En fait, les patients nous reconnaissent très vite par nos yeux. Ils retiennent vite nos noms. Et on peut les toucher, les aider à s’asseoir. Le tout est de se laver les mains. Ils sont curieux de voir à quoi on ressemble. Dans les zones à faibles risques, les gens nous voient depuis l’intérieur du centre et connaissent notre visage. On finit par créer des liens.

Après la contamination d'une de vos consœurs française, avez-vous changé votre façon de travailler?

On a revu nos protocoles. MSF a essayé de trouver quelle avait été l’erreur commise pour repartir sur des bases plus strictes. On ne sait pas comment cela s’est passé. Forcément, on se remet en question pour savoir si les choses sont faites comme il le faut. Une fois qu’on a pris du recul, qu’on revoit chaque acte et la manière dont on travaille, les choses s’apaisent. La psychose n’arrange rien. Nous avons eu du personnel infecté. Mais très souvent, ces gens l’ont été non pas dans le centre, mais dans Monrovia, chez eux, car ils vivent au sein de leurs familles. Quand c’est votre enfant qui a les symptômes, c’est humain, on prend des risques alors qu’on les connaît.

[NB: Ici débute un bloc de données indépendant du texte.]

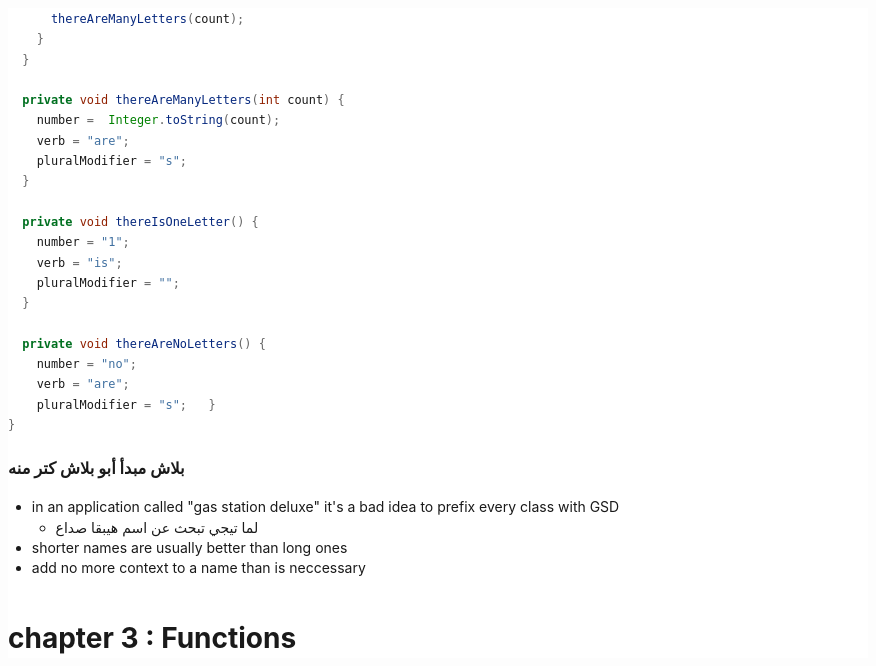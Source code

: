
```java
      thereAreManyLetters(count);
    }
  }
  
  private void thereAreManyLetters(int count) {     
	number =  Integer.toString(count);
    verb = "are";
    pluralModifier = "s";
  }
  
  private void thereIsOneLetter() {     
    number = "1";
    verb = "is";
    pluralModifier = "";
  }
  
  private void thereAreNoLetters() {     
    number = "no";
    verb = "are";
    pluralModifier = "s";   }
}
```

### بلاش مبدأ أبو بلاش كتر منه 
- in an application called "gas station deluxe" it's a bad idea to prefix every class with GSD
	- لما تيجي تبحث عن اسم هيبقا صداع
- shorter names are usually better than long ones
- add no more context to a name than is neccessary 
# chapter 3 : Functions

Cette crise sanitaire est-elle devenue une crise humanitaire selon vous?

Cette épidémie a pris des proportions qu’on ne peut plus gérer en tant que médecins sur le terrain. Avec le peu de centres de santé qu’il y a, on ne peut pas la contenir. C’est clairement une crise humanitaire. On manque de moyens, de personnel, de places, de lits. De tout. Il nous faudrait plus d’aide, que les pays voisins, les organisations de santé, se lient à nous et viennent sur le terrain.

Est-ce la mission la plus difficile que vous ayez vécue?

Oui. Par rapport à la frustration qu’on peut connaître. On est complètement impuissants, on n’a pas de médicament qui traite directement le virus. On n’a pas la possibilité à Monrovia de traiter les patients par voie intraveineuse. Du coup, médicalement, c’est extrêmement frustrant.